En livrant la drogue, les trafiquants ont pu élargir leur clientèle et approvisionner des zones auparavant moins touchées. Auparavant, les consommateurs devaient se rendre sur un point de deal, ce qui pouvait les dissuader. Aujourd’hui, les dealers se déplacent vers eux. Les commandes peuvent être passées en ligne via le dark web ou les réseaux sociaux.

Certaines villes ou métropoles connaissent davantage de concurrence entre les groupes de trafiquants, incitant certains à s’établir dans des zones rurales moins peuplées pour éviter d’attirer l’attention. En parallèle, le prix de la cocaïne a chuté, la rendant plus accessible. Son image étant quelque peu festive, certains professionnels de métiers difficiles pourraient y recourir pour se donner de l’énergie.

Le nombre de cachets d’ecstasy saisis a aussi beaucoup augmenté.
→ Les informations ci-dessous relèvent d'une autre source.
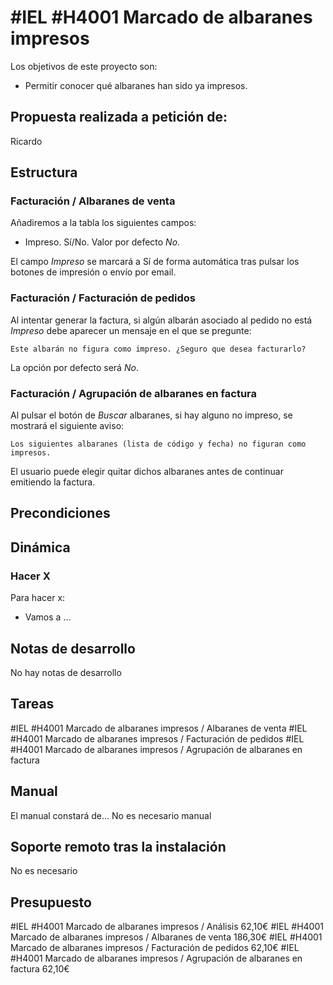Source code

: # #IEL #H4001 Marcado de albaranes impresos

Los objetivos de este proyecto son:
+ Permitir conocer qué albaranes han sido ya impresos.

## Propuesta realizada a petición de:
Ricardo

## Estructura

### Facturación / Albaranes de venta
Añadiremos a la tabla los siguientes campos:
+ Impreso. Sí/No. Valor por defecto *No*.

El campo *Impreso* se marcará a Sí de forma automática tras pulsar los botones de impresión o envío por email.

### Facturación / Facturación de pedidos
Al intentar generar la factura, si algún albarán asociado al pedido no está *Impreso* debe aparecer un mensaje en el que se pregunte:

`Este albarán no figura como impreso. ¿Seguro que desea facturarlo?`

La opción por defecto será *No*.

### Facturación / Agrupación de albaranes en factura
Al pulsar el botón de *Buscar* albaranes, si hay alguno no impreso, se mostrará el siguiente aviso:

`Los siguientes albaranes (lista de código y fecha) no figuran como impresos.`

El usuario puede elegir quitar dichos albaranes antes de continuar emitiendo la factura.

## Precondiciones

## Dinámica

### Hacer X

Para hacer x:
+ Vamos a ...

## Notas de desarrollo
No hay notas de desarrollo

## Tareas
#IEL #H4001 Marcado de albaranes impresos / Albaranes de venta
#IEL #H4001 Marcado de albaranes impresos / Facturación de pedidos
#IEL #H4001 Marcado de albaranes impresos / Agrupación de albaranes en factura

## Manual
El manual constará de...
No es necesario manual

## Soporte remoto tras la instalación
No es necesario

## Presupuesto
#IEL #H4001 Marcado de albaranes impresos /  Análisis 62,10€
#IEL #H4001 Marcado de albaranes impresos / Albaranes de venta 186,30€
#IEL #H4001 Marcado de albaranes impresos / Facturación de pedidos 62,10€
#IEL #H4001 Marcado de albaranes impresos / Agrupación de albaranes en factura 62,10€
Comment l’expliquer ?

Les chiffres sont très variables. En 2020, près de 70.000 cachets ont été découverts, mais ce chiffre est tombé à 11.000 en 2021, 7.000 en 2022 et 4.000 en 2023. En 2024, cependant, ce nombre a atteint 2 millions, principalement grâce à une opération de la SR de Grenoble qui a saisi 500 kg de cachets.

Le cannabis, avec 7,8 tonnes saisies en 2024, reste la principale drogue consommée en zone gendarmerie…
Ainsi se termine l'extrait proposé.